Column column notation in Pandas for machine learning

I am working on a machine learning evacuation dataset and the dataset is like this

buying,maint,doors,persons,lug_boot,safety,class
vhigh,vhigh,2,2,small,low,unacc
vhigh,vhigh,2,2,small,med,unacc
vhigh,vhigh,2,2,small,high,unacc
vhigh,vhigh,2,2,med,low,unacc
vhigh,vhigh,2,2,med,med,unacc
vhigh,vhigh,2,2,med,high,unacc

      

I want to convert these strings to unique enumerated integers column by column. i see pandas.factorize () is the way to go but it only works on one column. how i factor a DataFrame at a time with one command.

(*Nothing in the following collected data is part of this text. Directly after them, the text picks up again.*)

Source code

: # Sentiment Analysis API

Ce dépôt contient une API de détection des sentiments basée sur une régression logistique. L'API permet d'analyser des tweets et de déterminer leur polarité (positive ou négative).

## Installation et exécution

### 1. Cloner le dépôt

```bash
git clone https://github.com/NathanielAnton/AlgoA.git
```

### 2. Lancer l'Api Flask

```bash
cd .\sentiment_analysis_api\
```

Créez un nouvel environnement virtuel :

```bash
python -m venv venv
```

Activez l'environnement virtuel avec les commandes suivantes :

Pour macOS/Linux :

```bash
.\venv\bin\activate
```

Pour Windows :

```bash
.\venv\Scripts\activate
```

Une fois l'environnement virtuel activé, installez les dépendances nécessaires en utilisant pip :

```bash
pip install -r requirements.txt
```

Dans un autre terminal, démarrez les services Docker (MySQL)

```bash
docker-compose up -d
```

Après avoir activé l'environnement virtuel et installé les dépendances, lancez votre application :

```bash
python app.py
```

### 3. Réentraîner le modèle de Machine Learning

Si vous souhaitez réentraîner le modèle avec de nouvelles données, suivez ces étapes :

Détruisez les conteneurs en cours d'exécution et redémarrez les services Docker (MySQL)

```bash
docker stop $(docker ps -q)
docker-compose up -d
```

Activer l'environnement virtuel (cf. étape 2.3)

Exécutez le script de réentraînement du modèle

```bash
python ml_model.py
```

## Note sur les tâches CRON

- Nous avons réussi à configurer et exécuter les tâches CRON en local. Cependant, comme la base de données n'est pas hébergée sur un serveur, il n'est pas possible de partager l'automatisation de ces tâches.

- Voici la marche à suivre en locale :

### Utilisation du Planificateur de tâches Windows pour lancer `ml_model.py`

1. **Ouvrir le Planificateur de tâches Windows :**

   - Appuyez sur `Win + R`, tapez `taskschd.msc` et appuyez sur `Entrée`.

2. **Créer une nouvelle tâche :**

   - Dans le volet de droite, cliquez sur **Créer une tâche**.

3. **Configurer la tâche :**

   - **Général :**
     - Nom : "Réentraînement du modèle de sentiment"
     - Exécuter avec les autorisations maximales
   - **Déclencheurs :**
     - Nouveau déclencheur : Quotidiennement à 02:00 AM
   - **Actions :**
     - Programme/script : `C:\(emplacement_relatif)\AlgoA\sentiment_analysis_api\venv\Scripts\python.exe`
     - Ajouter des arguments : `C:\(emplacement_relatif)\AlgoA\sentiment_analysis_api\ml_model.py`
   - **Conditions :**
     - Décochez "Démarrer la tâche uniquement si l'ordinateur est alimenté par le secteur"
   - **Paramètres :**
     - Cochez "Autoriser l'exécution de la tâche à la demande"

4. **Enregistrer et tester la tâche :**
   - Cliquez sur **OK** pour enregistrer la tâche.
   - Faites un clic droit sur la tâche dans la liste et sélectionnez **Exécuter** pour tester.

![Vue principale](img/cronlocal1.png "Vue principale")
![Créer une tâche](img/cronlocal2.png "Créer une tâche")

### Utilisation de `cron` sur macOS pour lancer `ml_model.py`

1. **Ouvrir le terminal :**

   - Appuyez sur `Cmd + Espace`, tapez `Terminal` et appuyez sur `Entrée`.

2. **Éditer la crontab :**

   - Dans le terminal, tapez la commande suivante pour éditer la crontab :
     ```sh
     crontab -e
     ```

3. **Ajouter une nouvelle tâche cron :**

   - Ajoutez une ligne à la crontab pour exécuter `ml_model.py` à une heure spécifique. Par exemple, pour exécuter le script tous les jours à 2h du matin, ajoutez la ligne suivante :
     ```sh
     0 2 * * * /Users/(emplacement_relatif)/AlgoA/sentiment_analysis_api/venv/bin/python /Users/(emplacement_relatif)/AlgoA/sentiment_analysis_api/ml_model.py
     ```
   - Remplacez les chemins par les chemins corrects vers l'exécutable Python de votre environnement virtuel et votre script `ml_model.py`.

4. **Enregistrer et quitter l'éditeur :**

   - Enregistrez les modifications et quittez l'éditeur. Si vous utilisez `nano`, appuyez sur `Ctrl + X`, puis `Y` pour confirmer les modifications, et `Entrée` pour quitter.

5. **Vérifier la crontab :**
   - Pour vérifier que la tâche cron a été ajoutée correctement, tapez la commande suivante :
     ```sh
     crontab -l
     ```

I tried the lambda function and it doesn't work.

df.apply (lambda c: pd.factorize (c), axis = 1)

Output:

   0     ([0, 0, 1, 1, 2, 3, 4], [vhigh, 2, small, low,...

    1     ([0, 0, 1, 1, 2, 3, 4], [vhigh, 2, small, med,...

    2     ([0, 0, 1, 1, 2, 3, 4], [vhigh, 2, small, high...

    3     ([0, 0, 1, 1, 2, 3, 4], [vhigh, 2, med, low, u...

    4       ([0, 0, 1, 1, 2, 2, 3], [vhigh, 2, med, unacc])

    5     ([0, 0, 1, 1, 2, 3, 4], [vhigh, 2, med, high, ...

      

I can see the encoded values, but cannot pull this from the array above.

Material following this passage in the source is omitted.